Biodiversity is critical to ecosystem function and provides many goods and services essential to human well-being (Hooper et al. 2012; Tilman et al. 2012). Despite centuries of effort, we lack a comprehensive account of global biodiversity, at a time the world is facing a sixth mass extinction due to human disturbance and climate change (Barnosky et al. 2011). Effective management of biological resources to preserve diversity and maintain ecosystem function in a rapidly changing world remains difficult, in part due to sampling challenges and lack of globally consistent data sets. Sampling biodiversity using traditional field methods alone simply cannot address this need, leading to recent calls for remote sensing (RS) as part of a global biodiversity monitoring system (Scholes et al. 2012; Pereira et al. 2013; Turner 2014; Jetz et al. 2016; Geller et al. Chap. 20).

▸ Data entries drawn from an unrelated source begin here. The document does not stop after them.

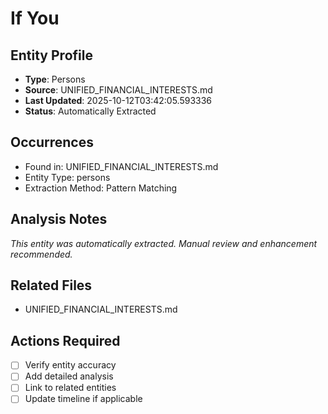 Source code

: # If You

## Entity Profile
- **Type**: Persons
- **Source**: UNIFIED_FINANCIAL_INTERESTS.md
- **Last Updated**: 2025-10-12T03:42:05.593336
- **Status**: Automatically Extracted

## Occurrences
- Found in: UNIFIED_FINANCIAL_INTERESTS.md
- Entity Type: persons
- Extraction Method: Pattern Matching

## Analysis Notes
*This entity was automatically extracted. Manual review and enhancement recommended.*

## Related Files
- UNIFIED_FINANCIAL_INTERESTS.md

## Actions Required
- [ ] Verify entity accuracy
- [ ] Add detailed analysis
- [ ] Link to related entities
- [ ] Update timeline if applicable
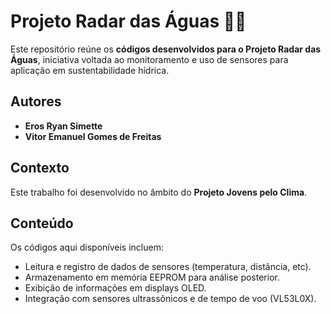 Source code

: # Projeto Radar das Águas 🌊📡

Este repositório reúne os **códigos desenvolvidos para o Projeto Radar das Águas**, iniciativa voltada ao monitoramento e uso de sensores para aplicação em sustentabilidade hídrica.

## Autores
- **Eros Ryan Simette**  
- **Vitor Emanuel Gomes de Freitas**  

## Contexto
Este trabalho foi desenvolvido no âmbito do **Projeto Jovens pelo Clima**.

## Conteúdo
Os códigos aqui disponíveis incluem:
- Leitura e registro de dados de sensores (temperatura, distância, etc).
- Armazenamento em memória EEPROM para análise posterior.
- Exibição de informações em displays OLED.
- Integração com sensores ultrassônicos e de tempo de voo (VL53L0X).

With the advent of hyperspectral sensors and imaging spectrometers, a growing number of studies have utilized optical diversity, or the variability in vegetation optical properties (also called spectral diversity) to assess species diversity (typically alpha or beta diversity), or to address plant traits related to functional diversity. These methods offer the opportunity to directly detect species and functional diversity, but also require close attention to scale (Asner et al. 2015). In this chapter, our primary focus is on these latter RS methods involving optical RS, with the understanding that other RS methods can also make important contributions to our understanding of biodiversity.
The advent of hyperspectral sensors, both imaging and nonimaging, provides rich opportunities for exploring spectral features related to biodiversity. Approaches range from detection of species or functional traits to methods based on the information content of the spectra themselves (Fig. 16.1; Table 16.2). All of these methods require attention to spectral scale, including spectral resolution and range, which influence biodiversity detection in complex ways. Furthermore, our methods of analysis, ranging from simple vegetation indices to more complex full-spectral statistical methods (Table 16.2), explore the spectral dimension in different ways and to varying degrees. To date, relatively few studies have explicitly addressed spectral scale in the context of biodiversity detection, but most show that more spectral information is generally better than less (e.g., Asner et al. 2012). Consequently, hyperspectral sensors are more informative than multiband sensors, and full-range (VIS-SWIR) detectors are usually more useful than limited range (e.g., VIS-NIR) detectors for detecting plant traits or biodiversity. The importance of spectral scale in biodiversity detection can be readily seen when comparing multiband data (measured from a drone) to hyperspectral data (measured from a tram system) for Cedar Creek; in this case, multiband drone imagery failed to detect different alpha diversity levels, despite pixel sizes (2.3 cm) that were intermediate between those of the hyperspectral sensor (Fig. 16.5).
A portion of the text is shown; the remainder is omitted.